This might the same question asked again. I don't understand how the CU works, particularly the threads. I'm a newbie to GPU programming and I'm trying to understand the working R700.
I understand that
each CU(SIMD pipeline) has 16 Thread processors or 16 VLIW cores or 16 lanes.
Okay, here are my assumptions:
clause1: add1, add2, mul1, div1
clause2: add1, add2, add3, div1
a CU has 64 threads which is divided into 4 wavefronts.
Wavefront 1: thread 0 - thread 15
Wavefront 2: thread 16 - thread 31
Wavefront 3: thread 32 - thread 47
Wavefront 4: thread 48 - thread 64
they say, same instruction repeats 4 times(4 cycles) on an SIMD pipeline, also in every lane.
does that mean,
wavefront 1 is executed in 1st cycle
wavefront 2 is executed in 2nd cycle
wavefront 3 is executed in 3rd cycle
wavefront 4 is executed in 4th cycle
some say that a group of 64 threads is 1 wavefront. I read the R700 ISA guide. And I read this phrase under Types of Shared REgisters:
"shared registers enables data sharing between threads residing in a lane of different wavefronts and that are scheduled to execute on a given SIMD."
i was like "wait... what?!" my right eye twitched for 2 seconds.
the phrase "threads residing in a lane of different wavefronts", does it mean:
WFs | Threads/TP0(lane0) | Threads/TP1(lane1) | ...
WF0 | T0 | T1
WF1 | T16 | T17
WF2 | T32 | T33
WF3 | T48 | T49
does different wavefronts in the sense 4 wavefronts aligned in a pipelined fashion?
say while T0-T15 is executing ALU and T16-T31 performs fetching(internally)? is this how R700 h/w is trying to improve performance?

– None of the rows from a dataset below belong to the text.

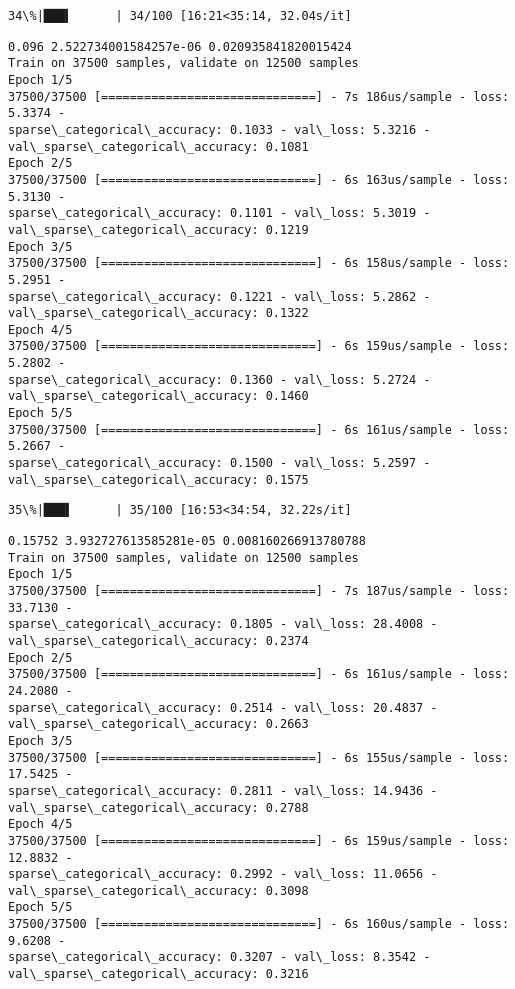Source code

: \documentclass[11pt]{article}
\begin{document}
    \begin{Verbatim}[commandchars=\\\{\}]
 34\%|███▍      | 34/100 [16:21<35:14, 32.04s/it]
    \end{Verbatim}

    \begin{Verbatim}[commandchars=\\\{\}]
0.096 2.522734001584257e-06 0.020935841820015424
Train on 37500 samples, validate on 12500 samples
Epoch 1/5
37500/37500 [==============================] - 7s 186us/sample - loss: 5.3374 -
sparse\_categorical\_accuracy: 0.1033 - val\_loss: 5.3216 -
val\_sparse\_categorical\_accuracy: 0.1081
Epoch 2/5
37500/37500 [==============================] - 6s 163us/sample - loss: 5.3130 -
sparse\_categorical\_accuracy: 0.1101 - val\_loss: 5.3019 -
val\_sparse\_categorical\_accuracy: 0.1219
Epoch 3/5
37500/37500 [==============================] - 6s 158us/sample - loss: 5.2951 -
sparse\_categorical\_accuracy: 0.1221 - val\_loss: 5.2862 -
val\_sparse\_categorical\_accuracy: 0.1322
Epoch 4/5
37500/37500 [==============================] - 6s 159us/sample - loss: 5.2802 -
sparse\_categorical\_accuracy: 0.1360 - val\_loss: 5.2724 -
val\_sparse\_categorical\_accuracy: 0.1460
Epoch 5/5
37500/37500 [==============================] - 6s 161us/sample - loss: 5.2667 -
sparse\_categorical\_accuracy: 0.1500 - val\_loss: 5.2597 -
val\_sparse\_categorical\_accuracy: 0.1575
    \end{Verbatim}

    \begin{Verbatim}[commandchars=\\\{\}]
 35\%|███▌      | 35/100 [16:53<34:54, 32.22s/it]
    \end{Verbatim}

    \begin{Verbatim}[commandchars=\\\{\}]
0.15752 3.932727613585281e-05 0.008160266913780788
Train on 37500 samples, validate on 12500 samples
Epoch 1/5
37500/37500 [==============================] - 7s 187us/sample - loss: 33.7130 -
sparse\_categorical\_accuracy: 0.1805 - val\_loss: 28.4008 -
val\_sparse\_categorical\_accuracy: 0.2374
Epoch 2/5
37500/37500 [==============================] - 6s 161us/sample - loss: 24.2080 -
sparse\_categorical\_accuracy: 0.2514 - val\_loss: 20.4837 -
val\_sparse\_categorical\_accuracy: 0.2663
Epoch 3/5
37500/37500 [==============================] - 6s 155us/sample - loss: 17.5425 -
sparse\_categorical\_accuracy: 0.2811 - val\_loss: 14.9436 -
val\_sparse\_categorical\_accuracy: 0.2788
Epoch 4/5
37500/37500 [==============================] - 6s 159us/sample - loss: 12.8832 -
sparse\_categorical\_accuracy: 0.2992 - val\_loss: 11.0656 -
val\_sparse\_categorical\_accuracy: 0.3098
Epoch 5/5
37500/37500 [==============================] - 6s 160us/sample - loss: 9.6208 -
sparse\_categorical\_accuracy: 0.3207 - val\_loss: 8.3542 -
val\_sparse\_categorical\_accuracy: 0.3216
    \end{Verbatim}
\end{document}
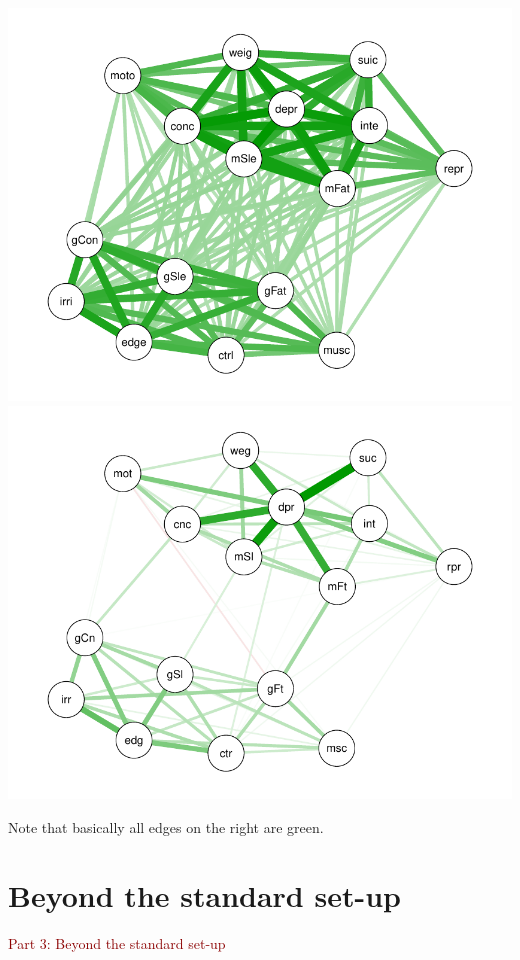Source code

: \documentclass[11pt,handout,aspectratio=169,dvipsnames]{beamer}
\begin{document}
\begin{frame}[label=depr_lasso]{}
	\begin{center}
		\includegraphics[scale=.5]{pics/depr_corr}\includegraphics[scale=.5]{pics/depr_lasso}
	\end{center}
	Note that basically all edges on the right are green.
\end{frame}


\section{Beyond the standard set-up}

\begin{frame}{}
\begin{center}
	{\Huge \textcolor{DarkRed}{Part 3: Beyond the standard set-up}}
\end{center}
\end{frame}
\end{document}
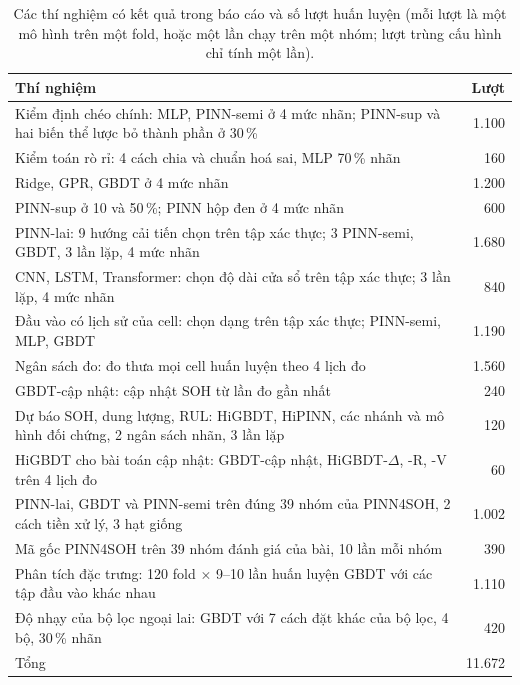 \begin{table}[!t]\centering\small
\caption[Các thí nghiệm có kết quả trong báo cáo]{Các thí nghiệm có kết quả trong báo cáo và số lượt huấn luyện (mỗi lượt là một mô hình trên một fold, hoặc một lần chạy trên một nhóm; lượt trùng cấu hình chỉ tính một lần).}\label{tab:exps}
\begin{tabularx}{\textwidth}{>{\raggedright\arraybackslash}X r}\toprule
Thí nghiệm & Lượt \\\midrule
Kiểm định chéo chính: MLP, PINN-semi ở 4 mức nhãn; PINN-sup và hai biến thể lược bỏ thành phần ở 30\,\% & 1.100 \\
Kiểm toán rò rỉ: 4 cách chia và chuẩn hoá sai, MLP 70\,\% nhãn & 160 \\
Ridge, GPR, GBDT ở 4 mức nhãn & 1.200 \\
PINN-sup ở 10 và 50\,\%; PINN hộp đen ở 4 mức nhãn & 600 \\
PINN-lai: 9 hướng cải tiến chọn trên tập xác thực; 3 PINN-semi, GBDT, 3 lần lặp, 4 mức nhãn & 1.680 \\
CNN, LSTM, Transformer: chọn độ dài cửa sổ trên tập xác thực; 3 lần lặp, 4 mức nhãn & 840 \\
Đầu vào có lịch sử của cell: chọn dạng trên tập xác thực; PINN-semi, MLP, GBDT & 1.190 \\
Ngân sách đo: đo thưa mọi cell huấn luyện theo 4 lịch đo & 1.560 \\
GBDT-cập nhật: cập nhật SOH từ lần đo gần nhất & 240 \\
Dự báo SOH, dung lượng, RUL: HiGBDT, HiPINN, các nhánh và mô hình đối chứng, 2 ngân sách nhãn, 3 lần lặp & 120 \\
HiGBDT cho bài toán cập nhật: GBDT-cập nhật, HiGBDT-$\Delta$, -R, -V trên 4 lịch đo & 60 \\
PINN-lai, GBDT và PINN-semi trên đúng 39 nhóm của PINN4SOH, 2 cách tiền xử lý, 3 hạt giống & 1.002 \\
Mã gốc PINN4SOH trên 39 nhóm đánh giá của bài, 10 lần mỗi nhóm & 390 \\
Phân tích đặc trưng: 120 fold $\times$ 9--10 lần huấn luyện GBDT với các tập đầu vào khác nhau & 1.110 \\
Độ nhạy của bộ lọc ngoại lai: GBDT với 7 cách đặt khác của bộ lọc, 4 bộ, 30\,\% nhãn & 420 \\
\midrule
Tổng & 11.672 \\
\bottomrule\end{tabularx}\end{table}
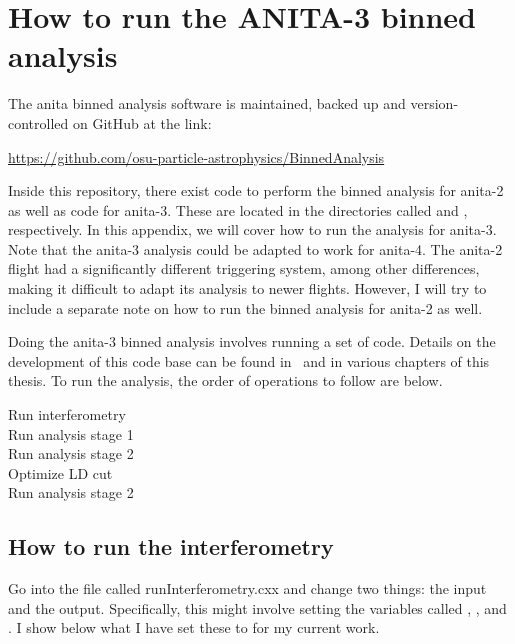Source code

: \chapter{How to run the ANITA-3 binned analysis}

The \gls{anita} binned analysis software is maintained, backed up and version-controlled on GitHub at the link: 

\begin{center}
\href{https://github.com/osu-particle-astrophysics/BinnedAnalysis}{https://github.com/osu-particle-astrophysics/BinnedAnalysis} 
\end{center}

Inside this repository, there exist code to perform the binned analysis for \gls{anita}-2 as well as code for \gls{anita}-3. 
These are located in the directories called  and , respectively. 
In this appendix, we will cover how to run the analysis for \gls{anita}-3. Note that the \gls{anita}-3 analysis could be adapted to work for \gls{anita}-4. The \gls{anita}-2 flight had a significantly different triggering system, among other differences, making it difficult to adapt its analysis to newer flights. However, I will try to include a separate note on how to run the binned analysis for \gls{anita}-2 as well. 

Doing the \gls{anita}-3 binned analysis involves running a set of code. Details on the development of this code base can be found in~\cite{brianDaileyThesis,samStaffordThesis,jacobGordonThesis} and in various chapters of this thesis. 
To run the analysis, the order of operations to follow are below. 

\begin{center}
Run interferometry\\
Run analysis stage 1\\
Run analysis stage 2\\
Optimize LD cut\\
Run analysis stage 2 

\end{center}

\section{How to run the interferometry}

Go into the file called runInterferometry.cxx and change two things: the input and the output. Specifically, this might involve setting the variables called , , and . I show below what I have set these to for my current work. 


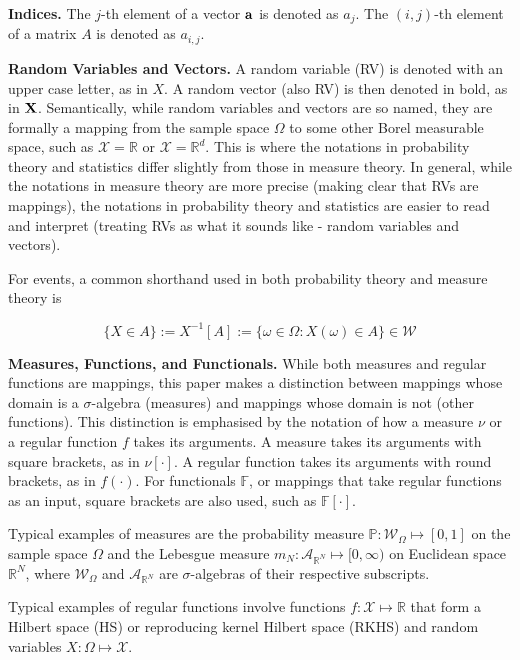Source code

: \documentclass[twoside]{article} \usepackage{aistats2017}
\theoremstyle{definition}
\newcommand{\rv}[1]{{#1}}
\begin{document}
	\textbf{Indices.} The $j$-th element of a vector $\mathbf{a}$ is denoted as $a_{j}$. The $(i, j)$-th element of a matrix $A$ is denoted as $a_{i, j}$.
	
	\textbf{Random Variables and Vectors.} A random variable (RV) is denoted with an upper case letter, as in $\rv{X}$. A random vector (also RV) is then denoted in bold, as in $\bvec{\rv{X}}$. Semantically, while random variables and vectors are so named, they are formally a mapping from the sample space $\Omega$ to some other Borel measurable space, such as $\mathcal{X} = \mathbb{R}$ or $\mathcal{X} = \mathbb{R}^{d}$. This is where the notations in probability theory and statistics differ slightly from those in measure theory. In general, while the notations in measure theory are more precise (making clear that RVs are mappings), the notations in probability theory and statistics are easier to read and interpret (treating RVs as what it sounds like - random variables and vectors).
	
	For events, a common shorthand used in both probability theory and measure theory is
	
	\begin{equation}
		\{\rv{X} \in A\} := \rv{X}^{-1}[A] := \{\omega \in \Omega : \rv{X}(\omega) \in A\} \in \mathcal{W}
	\end{equation}
	
	\textbf{Measures, Functions, and Functionals.} While both measures and regular functions are mappings, this paper makes a distinction between mappings whose domain is a $\sigma$-algebra (measures) and mappings whose domain is not (other functions). This distinction is emphasised by the notation of how a measure $\nu$ or a regular function $f$ takes its arguments. A measure takes its arguments with square brackets, as in $\nu[\cdot]$. A regular function takes its arguments with round brackets, as in $f(\cdot)$. For functionals $\mathbb{F}$, or mappings that take regular functions as an input, square brackets are also used, such as $\mathbb{F}[\cdot]$.
	
	Typical examples of measures are the probability measure $\mathbb{P} : \mathcal{W}_{\Omega} \mapsto [0, 1]$ on the sample space $\Omega$ and the Lebesgue measure $m_{N} : \mathcal{A}_{\mathbb{R}^{N}} \mapsto [0, \infty)$ on Euclidean space $\mathbb{R}^{N}$, where $\mathcal{W}_{\Omega}$ and $\mathcal{A}_{\mathbb{R}^{N}}$ are $\sigma$-algebras of their respective subscripts.
	
	Typical examples of regular functions involve functions $f : \mathcal{X} \mapsto \mathbb{R}$ that form a Hilbert space (HS) or reproducing kernel Hilbert space (RKHS) and random variables $\rv{X} : \Omega \mapsto \mathcal{X}$.
	
\end{document}
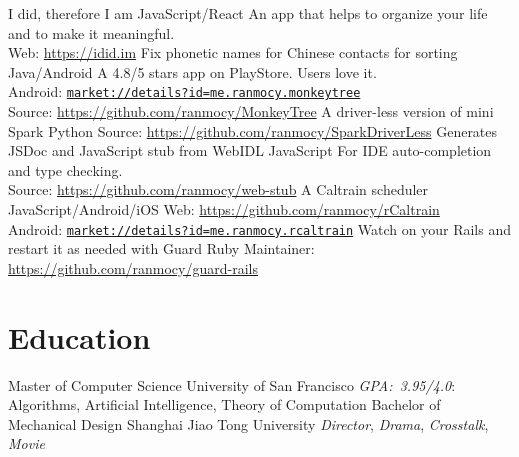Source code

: \documentclass[]{friggeri-cv}
\begin{document}
\begin{entrylist}
  {I did, therefore I am}
  {JavaScript/React}
  {
    An app that helps to organize your life and to make it meaningful.\\
    Web: \url{https://idid.im}
  }
  {Fix phonetic names for Chinese contacts for sorting}
  {Java/Android}
  {
    A 4.8/5 stars app on PlayStore. Users love it.\\
    Android: \href{https://play.google.com/store/apps/details?id=me.ranmocy.monkeytree}{\texttt{market://details?id=me.ranmocy.monkeytree}}\\
    Source: \url{https://github.com/ranmocy/MonkeyTree}
  }
  {A driver-less version of mini Spark}
  {Python}
  {
    Source: \url{https://github.com/ranmocy/SparkDriverLess}
  }
  {Generates JSDoc and JavaScript stub from WebIDL}
  {JavaScript}
  {
    For IDE auto-completion and type checking.\\
    Source: \url{https://github.com/ranmocy/web-stub}
  }
  {A Caltrain scheduler}
  {JavaScript/Android/iOS}
  {
    Web: \url{https://github.com/ranmocy/rCaltrain}\\
    Android: \href{https://play.google.com/store/apps/details?id=me.ranmocy.rcaltrain}{\texttt{market://details?id=me.ranmocy.rcaltrain}}
  }
  {Watch on your Rails and restart it as needed with Guard}
  {Ruby}
  {
    Maintainer: \url{https://github.com/ranmocy/guard-rails}
  }
\end{entrylist}


\section{Education}

\begin{entrylist}
  {Master \textnormal{of Computer Science}}
  {University of San Francisco}
  {
    \emph{GPA:~3.95/4.0}: Algorithms, Artificial Intelligence, Theory of Computation
  }
  {Bachelor \textnormal{of Mechanical Design}}
  {Shanghai Jiao Tong University}
  {
    \emph{Director}, \emph{Drama}, \emph{Crosstalk}, \emph{Movie}
  }
\end{entrylist}
\end{document}
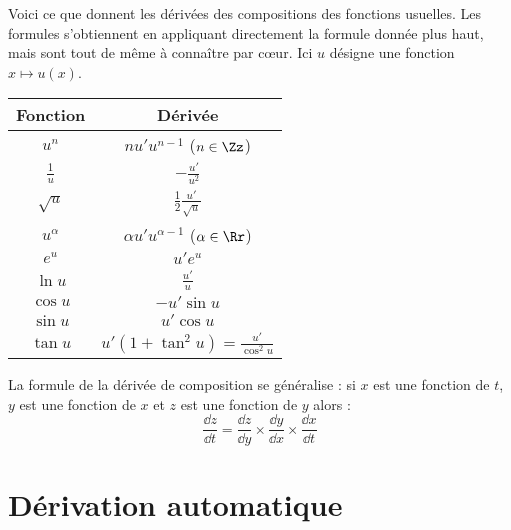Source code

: \documentclass[11pt,class=report,crop=false]{standalone}
\begin{document}
Voici ce que donnent les dérivées des compositions des fonctions usuelles. Les formules s'obtiennent en appliquant directement la formule donnée plus haut, mais sont tout de même à connaître par c\oe ur.
Ici $u$ désigne une fonction $x \mapsto u(x)$.
\begin{center}
\setlength{\arrayrulewidth}{0.05mm}
\begin{tabular}[t]{|c|c@{\vrule depth 1.2ex height 3ex width 0mm \ }|}
\hline
\textbf{Fonction}         & \textbf{Dérivée} \\ \hline
   $u^n$         & $nu'u^{n-1}$  \quad  ($n \in \Zz$)   \\ \hline
   $\frac 1u$    & $-\frac{u'}{u^2}$              \\ \hline
   $\sqrt{u}$    & $\frac12 \frac{u'}{\sqrt{u}}$   \\ \hline
   $u^\alpha$    & $\alpha u' u^{\alpha-1}$ \quad ($\alpha\in\Rr$)  \\ \hline
   $e^u$         & $u'e^u$                        \\ \hline
   $\ln u$       & $\frac {u'}{u}$                   \\ \hline
   $\cos u$      & $-u'\sin u$                    \\ \hline
   $\sin u$      & $u'\cos u$                     \\ \hline
   $\tan u$      & $u'(1+\tan^2 u) = \frac{u'}{\cos^2 u}$        \\ \hline
\end{tabular}
\hfill
\end{center}


La formule de la dérivée de composition se généralise : si $x$ est une fonction de $t$, $y$ est une fonction de $x$ et $z$ est une fonction de $y$ alors :
$$\frac{\dd z}{\dd t}  = \frac{\dd z}{\dd y} \times \frac{\dd y}{\dd x} \times \frac{\dd x}{\dd t}$$



\section{Dérivation automatique}


\end{document}
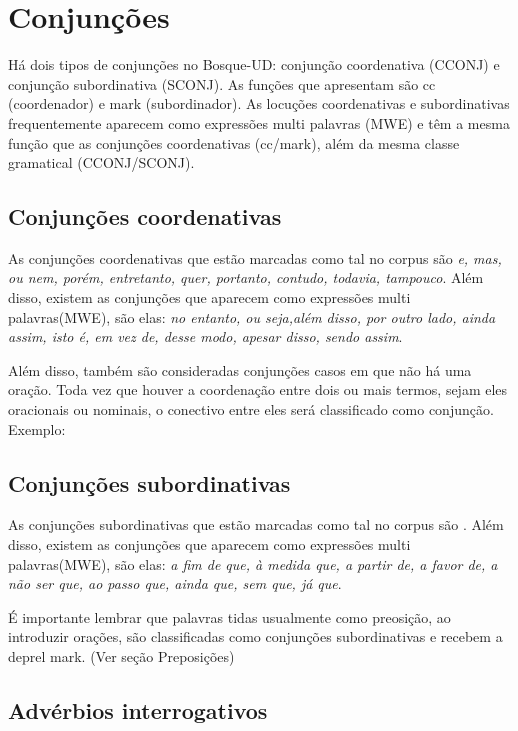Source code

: \documentclass[output=paper,colorlinks,citecolor=brown]{langscibook}
\begin{document}
\section{Conjunções}

Há dois tipos de conjunções no Bosque-UD: conjunção coordenativa (CCONJ) e conjunção subordinativa (SCONJ). As funções que apresentam são cc (coordenador) e mark (subordinador). As locuções coordenativas e subordinativas frequentemente aparecem como expressões multi palavras (MWE) e têm a mesma função que as conjunções coordenativas (cc/mark), além da mesma classe gramatical (CCONJ/SCONJ).

\subsection{Conjunções coordenativas}

As conjunções coordenativas que estão marcadas como tal no corpus são \emph{e, mas, ou nem, porém, entretanto, quer, portanto, contudo, todavia, tampouco}. Além disso, existem as conjunções que aparecem como expressões multi palavras(MWE), são elas: \emph{no entanto, ou seja,além disso, por outro lado, ainda assim, isto é, em vez de, desse modo, apesar disso, sendo assim}.

Além disso, também são consideradas conjunções casos em que não há uma oração. Toda vez que houver a coordenação entre dois ou mais termos, sejam eles oracionais ou nominais, o conectivo entre eles será classificado como conjunção. Exemplo:



\subsection{Conjunções subordinativas}

As conjunções subordinativas que estão marcadas como tal no corpus são \emph{}. Além disso, existem as conjunções que aparecem como expressões multi palavras(MWE), são elas: \emph{a fim de que, à medida que, a partir de, a favor de, a não ser que, ao passo que, ainda que, sem que, já que}. 

É importante lembrar que palavras tidas usualmente como preosição, ao introduzir orações, são classificadas como conjunções subordinativas e recebem a deprel mark. (Ver seção Preposições)

\subsection{Advérbios interrogativos}
\end{document}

and why evenwavefront sections for clause temp GPRs?
some say that there are total 64 threads per CU. the threads are divided into 16 quads(2x2 threads). I guess the quad term is more deep.
say each quad is executed in one VLIW core over the 4 cycles. does this how it works?
i guess the all the assumptions are kinda similar. and i'm confused. please halp.
And advance thank you for helping